With DAT, AIT and other cassette type cartridges the casing will become distorted by heat before that is much of an impact upon the tape media. With LTO and DLT the cases are less likely to be affected in this way.

The supply reel of tape is tightly wound to form a dense mass of tape. It takes considerably longer for heat to affect this reel of tape than it does to damage any exposed length of tape. With DAT and AIT this means that the tape between the supply and take up reels will probably be damaged even though the bulk of the tape is not, this is especially true where the media contacts any part of the cartridge casing where it is likely to become affixed. DLT and LTO are less exposed in this respect as all of the recorded tape is wound and only a short length of the tape leader is exposed.

There are small metal components within all tapes and these tend to heat up quickly and any tape in the vicinity will be impacted more quickly than elsewhere. Also, the supply reel tape will become heated and expand which can cause some physical damage.

By far the biggest problem from a data recovery perspective is where there is enough heat as to cause the edges of the tape to fuse together. this can happen at a few points along the tape with the result that if the tape is run through a drive when it reaches a point where adjacent layers are stuck together the tape will tear.

Things are not always as dire as they look. If the tape is professionally re-cased having been properly tested for mechanical performance (i.e. it has been ascertained that it won't self-destruct during operation) then the chances of a successful data recovery are high.

Where there has been smoke damage then the situation is similar to that with water damage.

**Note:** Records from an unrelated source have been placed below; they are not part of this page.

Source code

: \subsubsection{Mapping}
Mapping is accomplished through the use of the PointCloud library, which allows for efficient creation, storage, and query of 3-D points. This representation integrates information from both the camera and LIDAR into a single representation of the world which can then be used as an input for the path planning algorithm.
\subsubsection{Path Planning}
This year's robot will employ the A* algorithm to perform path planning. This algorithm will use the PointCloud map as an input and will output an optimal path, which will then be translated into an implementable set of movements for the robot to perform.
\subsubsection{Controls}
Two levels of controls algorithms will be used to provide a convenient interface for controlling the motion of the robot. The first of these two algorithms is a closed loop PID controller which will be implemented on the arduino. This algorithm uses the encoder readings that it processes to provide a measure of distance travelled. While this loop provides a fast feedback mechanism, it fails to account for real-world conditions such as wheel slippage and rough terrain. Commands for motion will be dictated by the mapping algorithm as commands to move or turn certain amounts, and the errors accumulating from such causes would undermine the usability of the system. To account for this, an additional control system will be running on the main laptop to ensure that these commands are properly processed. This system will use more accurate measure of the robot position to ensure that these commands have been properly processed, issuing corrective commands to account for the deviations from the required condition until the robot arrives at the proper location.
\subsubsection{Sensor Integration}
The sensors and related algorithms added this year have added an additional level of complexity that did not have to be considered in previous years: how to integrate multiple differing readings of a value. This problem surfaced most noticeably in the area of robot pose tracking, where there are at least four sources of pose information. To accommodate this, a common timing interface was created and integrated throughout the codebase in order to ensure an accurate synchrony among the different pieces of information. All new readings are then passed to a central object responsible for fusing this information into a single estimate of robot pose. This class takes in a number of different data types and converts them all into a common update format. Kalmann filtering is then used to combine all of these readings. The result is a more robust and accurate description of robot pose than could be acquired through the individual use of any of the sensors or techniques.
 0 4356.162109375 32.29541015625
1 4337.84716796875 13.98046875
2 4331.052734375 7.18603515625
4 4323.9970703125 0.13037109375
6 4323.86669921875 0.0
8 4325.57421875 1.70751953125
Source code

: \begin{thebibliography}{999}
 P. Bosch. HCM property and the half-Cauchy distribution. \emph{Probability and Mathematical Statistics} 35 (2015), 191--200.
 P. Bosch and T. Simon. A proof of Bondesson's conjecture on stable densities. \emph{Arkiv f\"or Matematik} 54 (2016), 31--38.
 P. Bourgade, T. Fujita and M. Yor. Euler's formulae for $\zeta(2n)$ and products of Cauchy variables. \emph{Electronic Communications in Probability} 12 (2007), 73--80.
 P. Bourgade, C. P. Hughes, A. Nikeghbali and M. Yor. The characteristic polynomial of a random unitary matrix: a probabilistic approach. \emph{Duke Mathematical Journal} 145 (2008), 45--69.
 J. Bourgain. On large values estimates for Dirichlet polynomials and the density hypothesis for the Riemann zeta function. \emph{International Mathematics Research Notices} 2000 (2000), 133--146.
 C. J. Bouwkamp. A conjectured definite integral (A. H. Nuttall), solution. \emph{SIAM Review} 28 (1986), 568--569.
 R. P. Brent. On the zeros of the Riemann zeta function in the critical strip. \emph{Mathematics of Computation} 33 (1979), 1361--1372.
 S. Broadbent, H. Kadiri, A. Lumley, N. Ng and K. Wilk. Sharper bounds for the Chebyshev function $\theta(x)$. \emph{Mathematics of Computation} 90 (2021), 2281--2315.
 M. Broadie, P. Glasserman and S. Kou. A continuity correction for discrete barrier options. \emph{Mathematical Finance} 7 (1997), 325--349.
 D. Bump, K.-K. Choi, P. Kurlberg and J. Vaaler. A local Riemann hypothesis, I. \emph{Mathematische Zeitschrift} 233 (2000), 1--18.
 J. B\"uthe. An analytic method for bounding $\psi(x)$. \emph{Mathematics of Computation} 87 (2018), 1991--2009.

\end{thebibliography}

Re-casing in to a clean casing is essential, and the contaminated areas of the tape must be cleaned to remove the contamination. Smoke will not have worked inside the tightly wound tape, but could have settled on the edges of the tape so these need to be treated as well.

Data Recovery and Physically Damaged Tapes

As with Fire and Flood damage, if a tape case is damaged then proper preparatory work is required before any attempt is made to recover data. With AIT and DAT (and other cassette type mechanisms) there is a spring loaded shutter that protects the exposed section of tape. The shutter opens and closes during the cassette load and unload operation. If the shutter or any of its composite parts becomeĀ  damaged then tape could easily become stuck in the drive.

Although it might appear that only the casing of the tape is damaged there is a good chance that there could have been damage to the tape itself. The media must be thoroughly checked to ensure that there is no damage, or to correct any damage that is found, before any attempt is made to insert the tape into a drive and read data. Failure to check the tape could result in the tape failing in use and losing your vital data forever.

In all cases of damage or contamination it is essential that the media is dealt with by experienced professionals who know what to look for and how to deal with it. Data Recovery is practicable in most circumstances but only if the media is handled correctly.